WHAT YOU NEED TO DO.
What lines below contain the string "pośrodku"? List them all.

SUPPLIED DATA section start

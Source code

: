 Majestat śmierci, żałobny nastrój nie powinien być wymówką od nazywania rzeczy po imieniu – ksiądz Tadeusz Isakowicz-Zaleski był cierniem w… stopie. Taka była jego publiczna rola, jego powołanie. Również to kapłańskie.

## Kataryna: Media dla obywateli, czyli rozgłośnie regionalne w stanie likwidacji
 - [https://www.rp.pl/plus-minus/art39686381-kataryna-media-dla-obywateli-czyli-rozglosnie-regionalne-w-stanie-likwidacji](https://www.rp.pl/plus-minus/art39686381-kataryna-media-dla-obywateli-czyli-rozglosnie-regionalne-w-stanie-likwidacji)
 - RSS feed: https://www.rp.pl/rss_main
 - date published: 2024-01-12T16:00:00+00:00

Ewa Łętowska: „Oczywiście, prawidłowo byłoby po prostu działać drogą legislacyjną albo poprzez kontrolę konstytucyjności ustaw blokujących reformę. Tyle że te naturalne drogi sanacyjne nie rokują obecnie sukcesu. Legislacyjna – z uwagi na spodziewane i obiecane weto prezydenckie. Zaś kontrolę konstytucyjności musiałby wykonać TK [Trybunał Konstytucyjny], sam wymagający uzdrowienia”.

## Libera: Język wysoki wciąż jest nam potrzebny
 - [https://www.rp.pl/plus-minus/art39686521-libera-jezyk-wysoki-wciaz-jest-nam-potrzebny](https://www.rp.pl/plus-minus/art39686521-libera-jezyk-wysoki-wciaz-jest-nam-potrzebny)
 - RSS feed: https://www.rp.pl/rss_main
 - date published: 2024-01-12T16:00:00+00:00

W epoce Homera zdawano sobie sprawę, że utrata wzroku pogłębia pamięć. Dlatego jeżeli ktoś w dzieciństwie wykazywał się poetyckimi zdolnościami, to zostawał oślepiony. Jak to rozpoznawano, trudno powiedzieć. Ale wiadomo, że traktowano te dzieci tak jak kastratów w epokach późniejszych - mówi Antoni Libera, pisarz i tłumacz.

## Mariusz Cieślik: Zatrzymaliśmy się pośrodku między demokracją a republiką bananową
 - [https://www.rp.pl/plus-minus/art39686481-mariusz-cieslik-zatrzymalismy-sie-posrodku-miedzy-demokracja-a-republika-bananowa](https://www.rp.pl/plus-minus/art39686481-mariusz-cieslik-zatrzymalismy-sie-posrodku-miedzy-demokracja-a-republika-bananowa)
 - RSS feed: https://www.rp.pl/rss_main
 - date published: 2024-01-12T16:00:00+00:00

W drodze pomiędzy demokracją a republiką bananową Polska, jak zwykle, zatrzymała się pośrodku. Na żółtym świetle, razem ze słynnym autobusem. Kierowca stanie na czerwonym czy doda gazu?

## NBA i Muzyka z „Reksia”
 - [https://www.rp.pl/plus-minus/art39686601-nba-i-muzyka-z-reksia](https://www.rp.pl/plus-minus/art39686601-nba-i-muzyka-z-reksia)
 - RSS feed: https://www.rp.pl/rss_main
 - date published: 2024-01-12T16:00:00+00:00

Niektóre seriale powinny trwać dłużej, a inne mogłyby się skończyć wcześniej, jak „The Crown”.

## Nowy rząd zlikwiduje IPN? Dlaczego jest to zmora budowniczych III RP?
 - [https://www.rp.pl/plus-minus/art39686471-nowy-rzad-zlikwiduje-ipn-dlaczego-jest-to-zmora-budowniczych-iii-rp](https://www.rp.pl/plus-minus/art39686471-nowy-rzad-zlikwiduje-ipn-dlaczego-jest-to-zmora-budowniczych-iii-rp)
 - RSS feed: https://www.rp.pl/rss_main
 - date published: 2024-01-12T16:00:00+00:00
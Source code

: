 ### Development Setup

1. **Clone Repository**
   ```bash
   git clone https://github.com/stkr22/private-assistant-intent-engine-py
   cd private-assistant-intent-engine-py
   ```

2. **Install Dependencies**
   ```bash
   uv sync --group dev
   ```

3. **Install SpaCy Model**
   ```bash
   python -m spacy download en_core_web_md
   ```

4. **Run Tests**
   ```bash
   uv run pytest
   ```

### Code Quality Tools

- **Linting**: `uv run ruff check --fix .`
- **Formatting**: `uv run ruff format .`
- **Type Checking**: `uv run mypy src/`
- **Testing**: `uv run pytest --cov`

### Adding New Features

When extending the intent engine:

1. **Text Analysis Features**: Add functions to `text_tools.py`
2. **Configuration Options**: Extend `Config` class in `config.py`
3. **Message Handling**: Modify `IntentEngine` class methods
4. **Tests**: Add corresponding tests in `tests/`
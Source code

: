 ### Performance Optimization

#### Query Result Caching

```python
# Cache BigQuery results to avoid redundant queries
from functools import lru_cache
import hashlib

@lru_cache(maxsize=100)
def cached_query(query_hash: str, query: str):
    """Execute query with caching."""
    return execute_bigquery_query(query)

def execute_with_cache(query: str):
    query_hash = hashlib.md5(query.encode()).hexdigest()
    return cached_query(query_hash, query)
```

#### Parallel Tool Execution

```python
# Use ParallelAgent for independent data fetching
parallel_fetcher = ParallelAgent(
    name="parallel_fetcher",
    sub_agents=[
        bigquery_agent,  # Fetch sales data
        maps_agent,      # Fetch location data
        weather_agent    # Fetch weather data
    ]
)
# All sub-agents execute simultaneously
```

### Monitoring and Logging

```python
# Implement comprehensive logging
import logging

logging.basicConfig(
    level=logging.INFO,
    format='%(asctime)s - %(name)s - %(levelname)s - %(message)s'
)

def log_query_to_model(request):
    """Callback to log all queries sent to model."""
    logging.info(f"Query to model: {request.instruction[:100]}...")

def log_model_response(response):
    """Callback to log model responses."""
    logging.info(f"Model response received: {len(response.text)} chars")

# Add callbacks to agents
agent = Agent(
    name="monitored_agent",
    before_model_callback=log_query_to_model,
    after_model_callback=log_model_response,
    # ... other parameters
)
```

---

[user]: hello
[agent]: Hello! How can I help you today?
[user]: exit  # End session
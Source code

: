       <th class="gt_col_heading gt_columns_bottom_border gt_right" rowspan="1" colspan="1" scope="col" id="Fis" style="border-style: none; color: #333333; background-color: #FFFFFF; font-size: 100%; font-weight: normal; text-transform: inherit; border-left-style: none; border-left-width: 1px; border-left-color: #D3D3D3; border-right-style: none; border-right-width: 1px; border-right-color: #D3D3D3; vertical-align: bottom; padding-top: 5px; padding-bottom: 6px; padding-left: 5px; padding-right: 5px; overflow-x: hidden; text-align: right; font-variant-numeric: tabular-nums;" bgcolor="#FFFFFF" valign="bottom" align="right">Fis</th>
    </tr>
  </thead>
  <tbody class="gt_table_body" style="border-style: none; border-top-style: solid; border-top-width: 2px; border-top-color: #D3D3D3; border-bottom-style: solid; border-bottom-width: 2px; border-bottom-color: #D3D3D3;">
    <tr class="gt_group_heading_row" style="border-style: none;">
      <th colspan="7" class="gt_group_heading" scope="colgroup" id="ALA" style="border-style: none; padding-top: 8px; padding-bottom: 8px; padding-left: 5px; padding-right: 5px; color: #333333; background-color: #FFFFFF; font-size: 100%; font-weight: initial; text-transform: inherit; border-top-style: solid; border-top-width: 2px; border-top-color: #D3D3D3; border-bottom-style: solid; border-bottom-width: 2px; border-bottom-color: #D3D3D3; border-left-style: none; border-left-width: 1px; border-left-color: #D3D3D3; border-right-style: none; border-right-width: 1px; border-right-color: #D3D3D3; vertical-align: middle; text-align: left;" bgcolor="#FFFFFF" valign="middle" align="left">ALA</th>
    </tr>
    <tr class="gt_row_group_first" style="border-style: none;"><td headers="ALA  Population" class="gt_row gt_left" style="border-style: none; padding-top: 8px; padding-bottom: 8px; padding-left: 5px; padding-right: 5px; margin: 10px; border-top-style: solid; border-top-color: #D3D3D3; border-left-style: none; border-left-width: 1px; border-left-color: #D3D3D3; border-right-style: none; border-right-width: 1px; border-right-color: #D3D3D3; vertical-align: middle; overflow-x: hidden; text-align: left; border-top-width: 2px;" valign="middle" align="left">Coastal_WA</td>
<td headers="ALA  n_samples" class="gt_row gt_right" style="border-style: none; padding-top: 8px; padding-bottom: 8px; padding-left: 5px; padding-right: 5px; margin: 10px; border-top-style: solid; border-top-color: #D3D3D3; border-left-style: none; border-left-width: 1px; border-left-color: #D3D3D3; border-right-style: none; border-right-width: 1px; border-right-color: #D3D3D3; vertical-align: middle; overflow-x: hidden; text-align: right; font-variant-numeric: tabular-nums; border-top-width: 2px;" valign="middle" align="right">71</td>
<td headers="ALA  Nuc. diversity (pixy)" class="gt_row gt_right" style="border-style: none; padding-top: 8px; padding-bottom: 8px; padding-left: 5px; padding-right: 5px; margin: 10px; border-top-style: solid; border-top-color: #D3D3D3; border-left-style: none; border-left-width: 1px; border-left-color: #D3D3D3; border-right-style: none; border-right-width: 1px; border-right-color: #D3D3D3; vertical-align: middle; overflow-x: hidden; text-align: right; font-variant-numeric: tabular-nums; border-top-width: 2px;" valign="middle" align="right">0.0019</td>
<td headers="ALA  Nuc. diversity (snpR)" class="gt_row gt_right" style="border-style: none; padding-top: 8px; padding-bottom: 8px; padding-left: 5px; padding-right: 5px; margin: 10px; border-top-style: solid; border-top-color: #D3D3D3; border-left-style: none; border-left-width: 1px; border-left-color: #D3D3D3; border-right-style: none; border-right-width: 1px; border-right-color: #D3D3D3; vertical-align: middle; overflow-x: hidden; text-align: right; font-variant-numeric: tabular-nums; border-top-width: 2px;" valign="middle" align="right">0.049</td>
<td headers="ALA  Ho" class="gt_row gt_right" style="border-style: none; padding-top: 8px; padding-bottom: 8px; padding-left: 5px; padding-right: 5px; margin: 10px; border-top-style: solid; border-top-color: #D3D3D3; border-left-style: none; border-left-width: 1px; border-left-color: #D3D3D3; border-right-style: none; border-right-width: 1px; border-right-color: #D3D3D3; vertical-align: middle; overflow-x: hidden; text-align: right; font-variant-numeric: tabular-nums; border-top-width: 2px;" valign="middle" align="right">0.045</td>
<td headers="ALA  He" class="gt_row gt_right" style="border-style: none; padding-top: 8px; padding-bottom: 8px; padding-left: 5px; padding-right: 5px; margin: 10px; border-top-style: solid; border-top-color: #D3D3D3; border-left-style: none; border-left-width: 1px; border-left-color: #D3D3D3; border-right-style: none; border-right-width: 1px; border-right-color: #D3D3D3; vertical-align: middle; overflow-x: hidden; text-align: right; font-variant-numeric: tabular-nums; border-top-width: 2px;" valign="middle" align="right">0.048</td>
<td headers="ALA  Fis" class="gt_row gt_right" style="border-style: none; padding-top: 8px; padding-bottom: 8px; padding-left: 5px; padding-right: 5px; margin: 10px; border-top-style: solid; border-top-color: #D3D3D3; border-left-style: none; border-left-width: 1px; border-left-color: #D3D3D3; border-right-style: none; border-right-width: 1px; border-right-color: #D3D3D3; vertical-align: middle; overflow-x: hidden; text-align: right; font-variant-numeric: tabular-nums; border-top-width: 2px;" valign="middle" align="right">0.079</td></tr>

SUPPLIED DATA section end

SOLUTION.
## Mariusz Cieślik: Zatrzymaliśmy się pośrodku między demokracją a republiką bananową
W drodze pomiędzy demokracją a republiką bananową Polska, jak zwykle, zatrzymała się pośrodku. Na żółtym świetle, razem ze słynnym autobusem. Kierowca stanie na czerwonym czy doda gazu?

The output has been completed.